Angesichts all dieser Faktoren und durch eine der kühnsten Entscheidungen des gesamten chinesischen revolutionären Projekts entschied Mao, eine Menge Parteifunktionär:innen und städtische Intellektuelle aufs Land zu senden und zu fordern, dass diese auf den Feldern gemeinsam mit den Bäuer:innen arbeiten sollten. Das führte zu einer Zersetzung weiter Teile des bürokratischen Apparats der Partei, konzentrierte aber dabei die Macht noch mehr in den Händen Maos und seines inneren Zirkels, da die Anzahl der Mächtigen in der Partei und damit der interne Wettbewerb um die Macht sank. Der Staat behielt während dieser Zeit natürlich die absolute Kontrolle, nur waren nun weniger Bürokrat:innen in die Entwicklung und Verwaltung dieser Kontrolle eingebunden.
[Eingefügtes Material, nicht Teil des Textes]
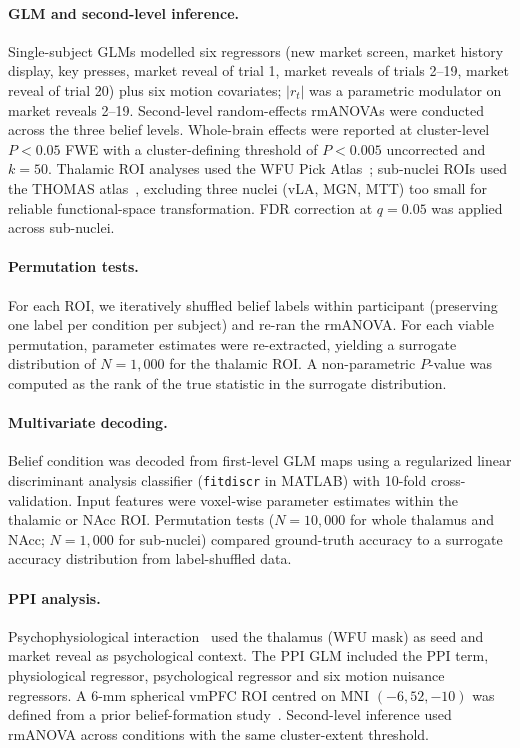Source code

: \documentclass[11pt]{article}
\begin{document}
\paragraph{GLM and second-level inference.} Single-subject GLMs modelled six regressors (new market screen, market history display, key presses, market reveal of trial 1, market reveals of trials 2--19, market reveal of trial 20) plus six motion covariates; $|r_t|$ was a parametric modulator on market reveals 2--19. Second-level random-effects rmANOVAs were conducted across the three belief levels. Whole-brain effects were reported at cluster-level $P<0.05$ FWE with a cluster-defining threshold of $P<0.005$ uncorrected and $k=50$. Thalamic ROI analyses used the WFU Pick Atlas~\cite{maldjian2003automated}; sub-nuclei ROIs used the THOMAS atlas~\cite{mcleod2017spatially}, excluding three nuclei (vLA, MGN, MTT) too small for reliable functional-space transformation. FDR correction at $q=0.05$ was applied across sub-nuclei.

\paragraph{Permutation tests.} For each ROI, we iteratively shuffled belief labels within participant (preserving one label per condition per subject) and re-ran the rmANOVA. For each viable permutation, parameter estimates were re-extracted, yielding a surrogate distribution of $N=1{,}000$ for the thalamic ROI. A non-parametric $P$-value was computed as the rank of the true statistic in the surrogate distribution.

\paragraph{Multivariate decoding.} Belief condition was decoded from first-level GLM maps using a regularized linear discriminant analysis classifier (\texttt{fitdiscr} in MATLAB) with 10-fold cross-validation. Input features were voxel-wise parameter estimates within the thalamic or NAcc ROI. Permutation tests ($N=10{,}000$ for whole thalamus and NAcc; $N=1{,}000$ for sub-nuclei) compared ground-truth accuracy to a surrogate accuracy distribution from label-shuffled data.

\paragraph{PPI analysis.} Psychophysiological interaction~\cite{friston1997psychophysiological} used the thalamus (WFU mask) as seed and market reveal as psychological context. The PPI GLM included the PPI term, physiological regressor, psychological regressor and six motion nuisance regressors. A 6-mm spherical vmPFC ROI centred on MNI $(-6, 52, -10)$ was defined from a prior belief-formation study~\cite{rouault2018belief}. Second-level inference used rmANOVA across conditions with the same cluster-extent threshold.
\end{document}
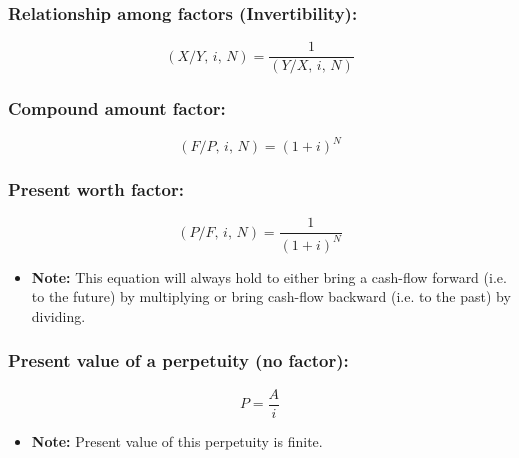     \subsubsection{Relationship among factors (Invertibility):}
    \begin{definition}
        \begin{equation}
            \left(X/Y, \, i, \, N\right) = \frac{1}{\left(Y/X, \, i, \, N\right)}
        \end{equation}
    \end{definition}

    \subsubsection{Compound amount factor:}
    \begin{definition}
        \begin{equation}
            \left(F/P, \, i, \, N\right) = (1+i)^N
        \end{equation}
    \end{definition}

    \subsubsection{Present worth factor:}
    \begin{definition}
        \begin{equation}
            \left(P/F, \, i, \, N\right) = \frac{1}{(1+i)^N}
        \end{equation}            
    \end{definition}

    \begin{intuition}
        \begin{itemize}
            \item \textbf{Note:} This equation will always hold to either bring a cash-flow forward (i.e. to the future) by multiplying or bring cash-flow backward (i.e. to the past) by dividing.
        \end{itemize}
    \end{intuition}

    \subsubsection{Present value of a perpetuity (no factor):}
    \begin{definition}
        \begin{equation}
            P = \frac{A}{i}
        \end{equation}
        \begin{itemize}
            \item \textbf{Note:} Present value of this perpetuity is finite.
        \end{itemize}
    \end{definition}

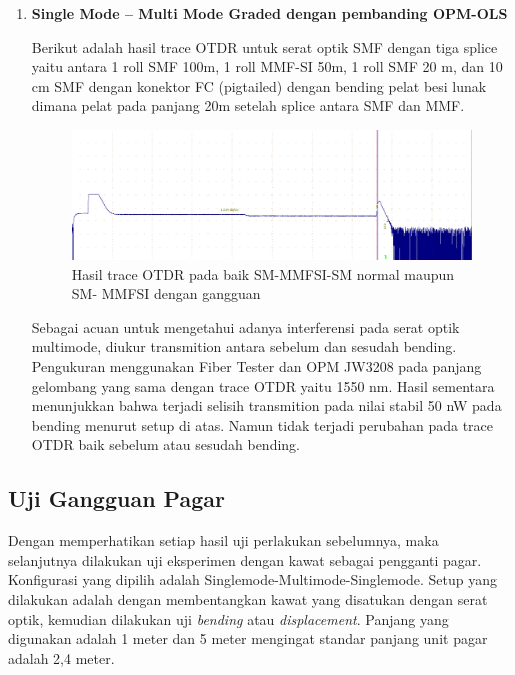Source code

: \documentclass[12pt]{article}
\begin{document}
\begin{enumerate}
		\item \textbf{Single Mode – Multi Mode Graded dengan pembanding OPM-OLS}
		
		Berikut adalah hasil trace OTDR untuk serat optik SMF dengan tiga splice yaitu antara 1 roll SMF 100m, 1 roll MMF-SI 50m, 1 roll SMF 20 m, dan 10 cm SMF dengan konektor FC (pigtailed) dengan bending pelat besi lunak dimana pelat pada panjang 20m setelah splice  antara SMF dan MMF. 
		
		\begin{figure}[h!]
			\centering
			\captionsetup{justification=centering}
			\includegraphics[width=0.5\linewidth]{images/Bab_4/Bab_4_3g1}
			\caption[Trace SM-MMFSI-SM ]{\small{Hasil trace OTDR pada baik SM-MMFSI-SM normal maupun SM- MMFSI dengan gangguan}}
		\end{figure}
	
		Sebagai acuan untuk mengetahui adanya interferensi pada serat optik multimode, diukur transmition antara sebelum dan sesudah bending. 
		Pengukuran menggunakan Fiber Tester dan OPM JW3208 pada panjang gelombang yang sama dengan trace OTDR yaitu 1550 nm.
		Hasil sementara menunjukkan bahwa terjadi selisih transmition pada nilai stabil 50 nW pada bending menurut setup di atas.
		Namun tidak terjadi perubahan pada trace OTDR baik sebelum atau sesudah bending. 
	
	\end{enumerate}

\newpage
	\subsection{Uji Gangguan Pagar}
	
	Dengan memperhatikan setiap hasil uji perlakukan sebelumnya, maka selanjutnya dilakukan uji eksperimen dengan kawat sebagai pengganti pagar. 
	Konfigurasi yang dipilih adalah Singlemode-Multimode-Singlemode.
	Setup yang dilakukan adalah dengan membentangkan kawat yang disatukan dengan serat optik, kemudian dilakukan uji \textit{bending} atau \textit{displacement}.\cite{Tian2017}\cite{Gong2011}\cite{Arifin2015} 
	Panjang yang digunakan adalah 1 meter dan 5 meter mengingat standar panjang unit pagar adalah 2,4 meter.\cite{Pagar2015}
	
\end{document}

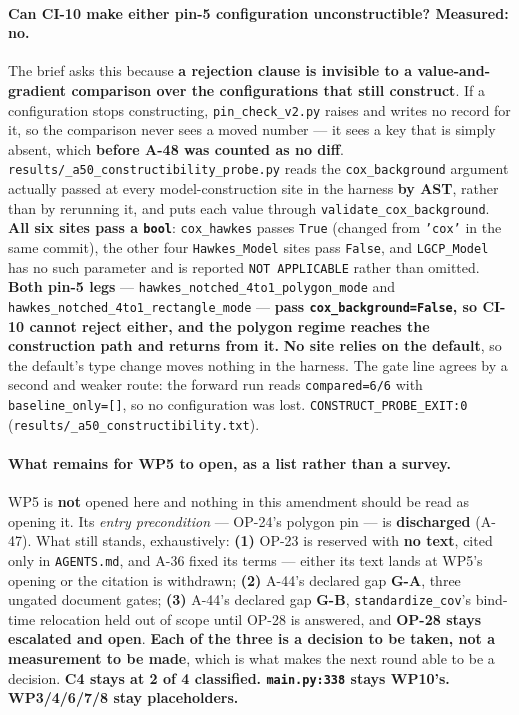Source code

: \documentclass[
  10pt,
]{article}
\begin{document}
\paragraph{Can CI-10 make either pin-5 configuration unconstructible? Measured: no.}
The brief asks this because \textbf{a rejection clause is invisible to a value-and-gradient comparison over the configurations that still construct}. If a configuration stops constructing, \texttt{pin\_check\_v2.py} raises and writes no record for it, so the comparison never sees a moved number --- it sees a key that is simply absent, which \textbf{before A-48 was counted as no diff}. \texttt{results/\allowbreak{}\_a50\_constructibility\_probe.py} reads the \texttt{cox\_background} argument actually passed at every model-construction site in the harness \textbf{by AST}, rather than by rerunning it, and puts each value through \texttt{validate\_cox\_background}. \textbf{All six sites pass a \texttt{bool}}: \texttt{cox\_hawkes} passes \texttt{True} (changed from \texttt{'cox'} in the same commit), the other four \texttt{Hawkes\_Model} sites pass \texttt{False}, and \texttt{LGCP\_Model} has no such parameter and is reported \texttt{NOT APPLICABLE} rather than omitted. \textbf{Both pin-5 legs} --- \texttt{hawkes\_notched\_4to1\_polygon\_mode} and \texttt{hawkes\_notched\_4to1\_rectangle\_mode} --- \textbf{pass \texttt{cox\_background=False}, so CI-10 cannot reject either, and the polygon regime reaches the construction path and returns from it.} \textbf{No site relies on the default}, so the default's type change moves nothing in the harness. The gate line agrees by a second and weaker route: the forward run reads \texttt{compared=6/6} with \texttt{baseline\_only=[]}, so no configuration was lost. \texttt{CONSTRUCT\_PROBE\_EXIT:0} (\texttt{results/\allowbreak{}\_a50\_constructibility.txt}).

\paragraph{What remains for WP5 to open, as a list rather than a survey.}
WP5 is \textbf{not} opened here and nothing in this amendment should be read as opening it. Its \emph{entry precondition} --- OP-24's polygon pin --- is \textbf{discharged} (A-47). What still stands, exhaustively: \textbf{(1)} OP-23 is reserved with \textbf{no text}, cited only in \texttt{AGENTS.md}, and A-36 fixed its terms --- either its text lands at WP5's opening or the citation is withdrawn; \textbf{(2)} A-44's declared gap \textbf{G-A}, three ungated document gates; \textbf{(3)} A-44's declared gap \textbf{G-B}, \texttt{standardize\_cov}'s bind-time relocation held out of scope until OP-28 is answered, and \textbf{OP-28 stays escalated and open}. \textbf{Each of the three is a decision to be taken, not a measurement to be made}, which is what makes the next round able to be a decision. \textbf{C4 stays at 2 of 4 classified. \texttt{main.py:338} stays WP10's. WP3/4/6/7/8 stay placeholders.}
\end{document}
Währenddessen fluteten die Bürokrat:innen die ländlichen Regionen und den Bäuer:innen wurde durch offizielle Bekanntmachungen aufgetragen, eine Reihe wirtschaftlicher Experimente durchzuführen, die sie vollkommen frei gestalten dürften. Die Realität sah dann allerdings anders aus: der Staat suchte sich aus der großen Auswahl diejenigen Projekte aus, die dem Staat am meisten nützten und sich selbst gleichzeitig am besten aufrecht erhielten. Dieses System wurde Kommunenmodell genannt.
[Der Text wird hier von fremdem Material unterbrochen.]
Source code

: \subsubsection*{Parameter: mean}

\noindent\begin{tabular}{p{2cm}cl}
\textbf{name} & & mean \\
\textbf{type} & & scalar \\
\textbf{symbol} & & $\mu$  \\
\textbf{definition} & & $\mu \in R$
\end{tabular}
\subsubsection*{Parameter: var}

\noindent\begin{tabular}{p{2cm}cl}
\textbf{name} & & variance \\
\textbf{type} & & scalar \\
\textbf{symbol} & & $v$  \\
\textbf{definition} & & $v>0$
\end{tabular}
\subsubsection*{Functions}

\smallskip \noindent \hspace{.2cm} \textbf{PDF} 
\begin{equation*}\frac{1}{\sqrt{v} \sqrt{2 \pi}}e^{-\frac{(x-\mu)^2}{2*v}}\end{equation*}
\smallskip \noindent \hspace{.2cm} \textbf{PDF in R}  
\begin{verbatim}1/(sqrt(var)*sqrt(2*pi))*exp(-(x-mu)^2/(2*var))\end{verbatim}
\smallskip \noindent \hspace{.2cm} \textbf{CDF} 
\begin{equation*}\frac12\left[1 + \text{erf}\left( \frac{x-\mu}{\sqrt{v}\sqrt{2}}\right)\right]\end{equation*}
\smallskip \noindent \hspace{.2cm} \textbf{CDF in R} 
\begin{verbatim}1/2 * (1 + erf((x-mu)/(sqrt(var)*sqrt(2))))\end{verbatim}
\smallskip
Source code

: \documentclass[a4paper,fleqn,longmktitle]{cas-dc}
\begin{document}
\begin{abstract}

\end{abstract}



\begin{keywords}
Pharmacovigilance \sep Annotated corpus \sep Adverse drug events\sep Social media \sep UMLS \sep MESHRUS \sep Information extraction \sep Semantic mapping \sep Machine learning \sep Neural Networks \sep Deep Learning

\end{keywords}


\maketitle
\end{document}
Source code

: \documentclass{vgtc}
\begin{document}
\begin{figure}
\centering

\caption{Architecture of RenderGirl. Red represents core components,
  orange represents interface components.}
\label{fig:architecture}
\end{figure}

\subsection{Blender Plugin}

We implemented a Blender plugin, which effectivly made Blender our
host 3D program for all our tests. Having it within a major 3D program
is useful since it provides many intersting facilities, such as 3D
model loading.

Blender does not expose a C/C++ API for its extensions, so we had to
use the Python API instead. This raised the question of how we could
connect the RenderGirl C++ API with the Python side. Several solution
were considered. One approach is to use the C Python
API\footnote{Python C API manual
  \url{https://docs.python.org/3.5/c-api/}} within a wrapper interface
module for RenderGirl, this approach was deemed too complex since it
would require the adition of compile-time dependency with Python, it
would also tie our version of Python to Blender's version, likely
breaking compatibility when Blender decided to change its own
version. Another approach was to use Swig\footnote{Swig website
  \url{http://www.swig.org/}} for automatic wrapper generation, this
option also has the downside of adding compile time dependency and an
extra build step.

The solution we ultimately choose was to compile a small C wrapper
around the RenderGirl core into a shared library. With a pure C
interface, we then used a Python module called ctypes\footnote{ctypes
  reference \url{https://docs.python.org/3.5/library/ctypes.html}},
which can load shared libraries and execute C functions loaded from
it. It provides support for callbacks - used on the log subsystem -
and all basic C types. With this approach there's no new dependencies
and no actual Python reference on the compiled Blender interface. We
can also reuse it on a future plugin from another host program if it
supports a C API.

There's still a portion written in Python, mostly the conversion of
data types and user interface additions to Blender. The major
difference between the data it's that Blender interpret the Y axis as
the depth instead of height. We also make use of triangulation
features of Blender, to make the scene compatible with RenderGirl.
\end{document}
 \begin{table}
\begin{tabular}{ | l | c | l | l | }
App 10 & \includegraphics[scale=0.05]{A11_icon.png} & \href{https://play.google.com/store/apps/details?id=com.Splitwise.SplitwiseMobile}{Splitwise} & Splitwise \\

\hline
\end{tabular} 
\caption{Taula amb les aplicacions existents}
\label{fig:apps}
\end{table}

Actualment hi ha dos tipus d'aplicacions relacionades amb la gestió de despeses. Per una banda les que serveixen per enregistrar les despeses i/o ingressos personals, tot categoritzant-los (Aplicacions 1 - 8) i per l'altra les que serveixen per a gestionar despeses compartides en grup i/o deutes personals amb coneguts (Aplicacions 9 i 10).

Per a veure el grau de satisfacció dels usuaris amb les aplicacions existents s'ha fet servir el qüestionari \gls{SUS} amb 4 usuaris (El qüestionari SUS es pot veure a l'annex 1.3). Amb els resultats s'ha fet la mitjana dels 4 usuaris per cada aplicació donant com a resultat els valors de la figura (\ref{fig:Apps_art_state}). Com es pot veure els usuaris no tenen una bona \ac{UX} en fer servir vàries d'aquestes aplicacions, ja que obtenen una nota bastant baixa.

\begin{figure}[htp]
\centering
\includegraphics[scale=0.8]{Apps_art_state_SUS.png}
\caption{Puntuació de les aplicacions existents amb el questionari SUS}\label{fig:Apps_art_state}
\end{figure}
Im Rahmen des Kommunenmodells wurde jegliches Eigentum mehrerer tausend Haushalte vergemeinschaftet. Alle Tätigkeiten, Ackerbau, Zubereitung von Nahrung und so weiter wurden in großen kommunalen Einrichtungen ausgeführt. Demokratisch verwaltet wurde die Arbeit jedoch nicht von den Arbeitenden selbst. Stattdessen wurde die Verwaltung im Kommunenmodell von aus dem zentralen Parteiapparat verbannten Bürokrat:innen übernommen, die den gesamten Arbeitsablauf der Bäuer:innen festlegten. Sie entschieden, welche Felder die Bäuer:innen bestellten und legten die Arbeitszeiten und Produktionsrate fest. Auf diesem Wege wurde zwar das Eigentum vergemeinschaftet, die Kontrolle wurde jedoch in die Hände tausender Kleindiktator:innen gelegt. Dadurch hatten die Arbeitenden nun noch weniger Kontrolle über ihre Arbeit als sie in den vorausgegangenen Jahren des Kleinbauerntums gehabt hatten, an das sie sich gewöhnt hatten.
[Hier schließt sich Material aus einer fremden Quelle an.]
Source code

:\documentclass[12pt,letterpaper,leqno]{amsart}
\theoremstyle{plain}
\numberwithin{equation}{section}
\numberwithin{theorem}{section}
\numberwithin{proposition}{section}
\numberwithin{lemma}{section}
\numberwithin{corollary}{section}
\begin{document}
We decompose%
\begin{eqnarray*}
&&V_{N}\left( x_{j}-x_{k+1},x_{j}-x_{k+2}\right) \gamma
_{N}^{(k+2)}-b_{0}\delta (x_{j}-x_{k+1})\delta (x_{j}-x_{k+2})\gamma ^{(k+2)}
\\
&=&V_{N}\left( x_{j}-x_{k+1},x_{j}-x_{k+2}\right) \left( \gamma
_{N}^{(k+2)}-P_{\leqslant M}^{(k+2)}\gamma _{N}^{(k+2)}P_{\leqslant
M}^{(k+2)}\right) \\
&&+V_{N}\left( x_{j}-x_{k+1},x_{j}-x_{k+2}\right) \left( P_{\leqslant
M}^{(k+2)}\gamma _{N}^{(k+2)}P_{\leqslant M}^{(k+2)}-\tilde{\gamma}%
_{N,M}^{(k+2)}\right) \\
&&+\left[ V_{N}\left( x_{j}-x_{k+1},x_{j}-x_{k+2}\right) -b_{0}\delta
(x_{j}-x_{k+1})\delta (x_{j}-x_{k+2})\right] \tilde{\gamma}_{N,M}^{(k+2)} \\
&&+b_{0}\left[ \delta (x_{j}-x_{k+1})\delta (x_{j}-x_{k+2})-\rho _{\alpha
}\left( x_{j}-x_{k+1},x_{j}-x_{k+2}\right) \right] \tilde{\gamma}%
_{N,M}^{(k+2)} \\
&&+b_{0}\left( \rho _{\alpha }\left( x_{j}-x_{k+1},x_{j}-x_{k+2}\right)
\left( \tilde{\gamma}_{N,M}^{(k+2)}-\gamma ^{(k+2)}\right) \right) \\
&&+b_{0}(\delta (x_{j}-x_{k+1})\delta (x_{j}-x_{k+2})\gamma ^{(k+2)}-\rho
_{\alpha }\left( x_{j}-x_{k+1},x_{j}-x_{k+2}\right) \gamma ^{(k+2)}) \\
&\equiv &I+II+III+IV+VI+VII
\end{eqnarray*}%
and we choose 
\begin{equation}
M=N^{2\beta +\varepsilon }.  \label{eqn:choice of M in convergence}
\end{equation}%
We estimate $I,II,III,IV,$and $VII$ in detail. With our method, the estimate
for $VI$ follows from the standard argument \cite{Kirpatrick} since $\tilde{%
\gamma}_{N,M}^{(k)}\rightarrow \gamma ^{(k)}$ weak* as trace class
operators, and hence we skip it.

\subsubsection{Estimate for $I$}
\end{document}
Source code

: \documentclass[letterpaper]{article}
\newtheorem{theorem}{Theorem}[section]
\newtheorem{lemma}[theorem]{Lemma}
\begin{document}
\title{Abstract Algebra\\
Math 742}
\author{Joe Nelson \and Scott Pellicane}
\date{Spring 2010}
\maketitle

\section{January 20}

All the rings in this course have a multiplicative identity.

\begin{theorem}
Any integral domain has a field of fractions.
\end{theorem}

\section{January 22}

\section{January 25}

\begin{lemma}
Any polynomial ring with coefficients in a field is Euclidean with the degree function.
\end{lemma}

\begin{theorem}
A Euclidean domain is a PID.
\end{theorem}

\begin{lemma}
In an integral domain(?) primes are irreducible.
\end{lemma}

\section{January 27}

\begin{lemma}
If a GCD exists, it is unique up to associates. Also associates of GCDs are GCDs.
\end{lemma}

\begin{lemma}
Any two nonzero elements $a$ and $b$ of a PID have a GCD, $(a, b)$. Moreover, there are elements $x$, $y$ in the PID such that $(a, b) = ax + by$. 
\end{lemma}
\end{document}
Sogar Mah-Ki, ein Schriftsteller, der der Politik dieser Zeit durchaus zugeneigt war, schreibt in seinem Werk „Die Volkskommunen“ folgendes dazu:

Die Kommunenbewegung als Ganzes war größtenteils verpflichtenden Charakters. Die Kommunistische Partei Chinas stimmte zwar auf dem Papier dem Grundsatz der freiwilligen Zustimmung der Bauernschaft zu, sie hielt sich nur letztendlich nicht daran. Die Volkskommunen begannen als Experiment im April 1958; die Dokumente, die sich mit ihrer Organisation befassten, wurden im August des selben Jahres veröffentlicht. In den folgenden zwei Monaten wurden dann 99% der ländlichen Bevölkerung in den Kommunen organisiert. In dieser kurzen Zeit konnte die Überlegenheit des Kommunenmodells im Bezug auf eine Verbesserung der Produktionskapazität und des Lebensstandards der Menschen jedoch nicht hinreichend bewiesen werden. Ebenfalls mangelte es an der Zeit, eine sinnvolle Diskussion innerhalb der Massen über die Herangehensweise an die Kommunen zu führen… In dieser vorschnell organisierten Bewegung wurde schlichtweg alles per Dekret entschieden. (11)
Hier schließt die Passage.